[Source texts of formatted documents]
Start of Block
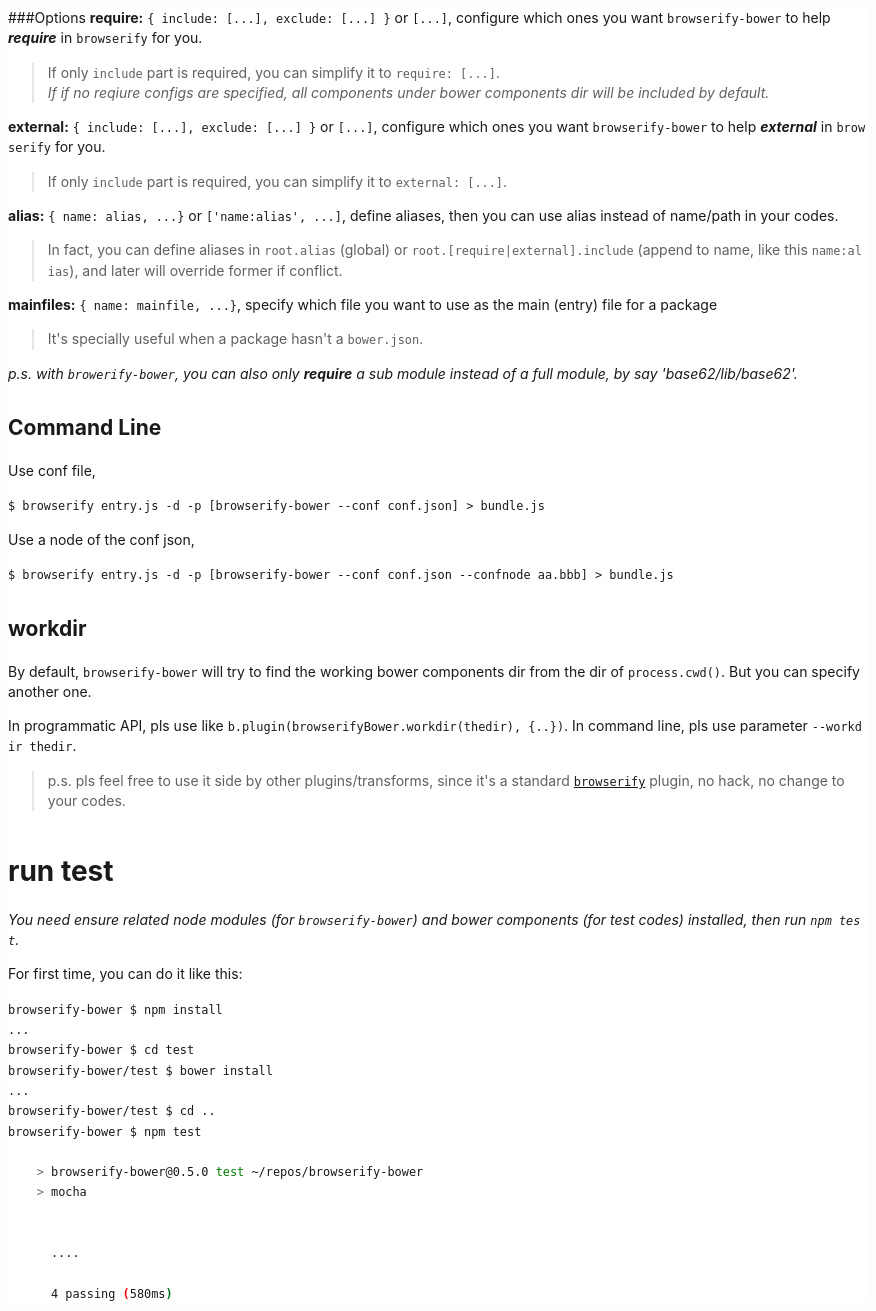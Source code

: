 ###Options
**require:** `{ include: [...], exclude: [...] }` or `[...]`, configure which ones you want `browserify-bower` to help **_require_** in `browserify` for you.   
> If only `include` part is required, you can simplify it to `require: [...]`.  
> _If if no reqiure configs are specified, all components under bower components dir will be included by default._  

**external:** `{ include: [...], exclude: [...] }` or `[...]`, configure which ones you want `browserify-bower` to help **_external_** in `browserify` for you.   
> If only `include` part is required, you can simplify it to `external: [...]`.  

**alias:** `{ name: alias, ...}` or `['name:alias', ...]`, define aliases, then you can use alias instead of name/path in your codes.  
> In fact, you can define aliases in `root.alias` (global) or `root.[require|external].include` (append to name, like this `name:alias`), and later will override former if conflict.  

**mainfiles:** `{ name: mainfile, ...}`, specify which file you want to use as the main (entry) file for a package  
> It's specially useful when a package hasn't a `bower.json`.  

_p.s. with `browerify-bower`, you can also only **require** a sub module instead of a full module, by say 'base62/lib/base62'._


## Command Line
Use conf file,
```shell
$ browserify entry.js -d -p [browserify-bower --conf conf.json] > bundle.js
```
Use a node of the conf json,
```shell
$ browserify entry.js -d -p [browserify-bower --conf conf.json --confnode aa.bbb] > bundle.js
```

## workdir
By default, `browserify-bower` will try to find the working bower components dir from the dir of `process.cwd()`. But you can specify another one.

In programmatic API, pls use like `b.plugin(browserifyBower.workdir(thedir), {..})`.
In command line, pls use parameter `--workdir thedir`.


> p.s. pls feel free to use it side by other plugins/transforms, since it's a standard [`browserify`](https://github.com/substack/node-browserify) plugin, no hack, no change to your codes.


# run test
_You need ensure related node modules (for `browserify-bower`) and bower components (for test codes) installed, then run `npm test`._

For first time, you can do it like this:
```sh
browserify-bower $ npm install
...
browserify-bower $ cd test
browserify-bower/test $ bower install
...
browserify-bower/test $ cd ..
browserify-bower $ npm test

	> browserify-bower@0.5.0 test ~/repos/browserify-bower
	> mocha


	  ....

	  4 passing (580ms)
```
End of Block
* **Your objective**
Could the data above be repeated exactly, with every picture dropped?

* **Result for this exercise**
Source code

: ###Options
**require:** `{ include: [...], exclude: [...] }` or `[...]`, configure which ones you want `browserify-bower` to help **_require_** in `browserify` for you.   
> If only `include` part is required, you can simplify it to `require: [...]`.  
> _If if no reqiure configs are specified, all components under bower components dir will be included by default._  

**external:** `{ include: [...], exclude: [...] }` or `[...]`, configure which ones you want `browserify-bower` to help **_external_** in `browserify` for you.   
> If only `include` part is required, you can simplify it to `external: [...]`.  

**alias:** `{ name: alias, ...}` or `['name:alias', ...]`, define aliases, then you can use alias instead of name/path in your codes.  
> In fact, you can define aliases in `root.alias` (global) or `root.[require|external].include` (append to name, like this `name:alias`), and later will override former if conflict.  

**mainfiles:** `{ name: mainfile, ...}`, specify which file you want to use as the main (entry) file for a package  
> It's specially useful when a package hasn't a `bower.json`.  

_p.s. with `browerify-bower`, you can also only **require** a sub module instead of a full module, by say 'base62/lib/base62'._


## Command Line
Use conf file,
```shell
$ browserify entry.js -d -p [browserify-bower --conf conf.json] > bundle.js
```
Use a node of the conf json,
```shell
$ browserify entry.js -d -p [browserify-bower --conf conf.json --confnode aa.bbb] > bundle.js
```

## workdir
By default, `browserify-bower` will try to find the working bower components dir from the dir of `process.cwd()`. But you can specify another one.

In programmatic API, pls use like `b.plugin(browserifyBower.workdir(thedir), {..})`.
In command line, pls use parameter `--workdir thedir`.


> p.s. pls feel free to use it side by other plugins/transforms, since it's a standard [`browserify`](https://github.com/substack/node-browserify) plugin, no hack, no change to your codes.


# run test
_You need ensure related node modules (for `browserify-bower`) and bower components (for test codes) installed, then run `npm test`._

For first time, you can do it like this:
```sh
browserify-bower $ npm install
...
browserify-bower $ cd test
browserify-bower/test $ bower install
...
browserify-bower/test $ cd ..
browserify-bower $ npm test

	> browserify-bower@0.5.0 test ~/repos/browserify-bower
	> mocha


	  ....

	  4 passing (580ms)
```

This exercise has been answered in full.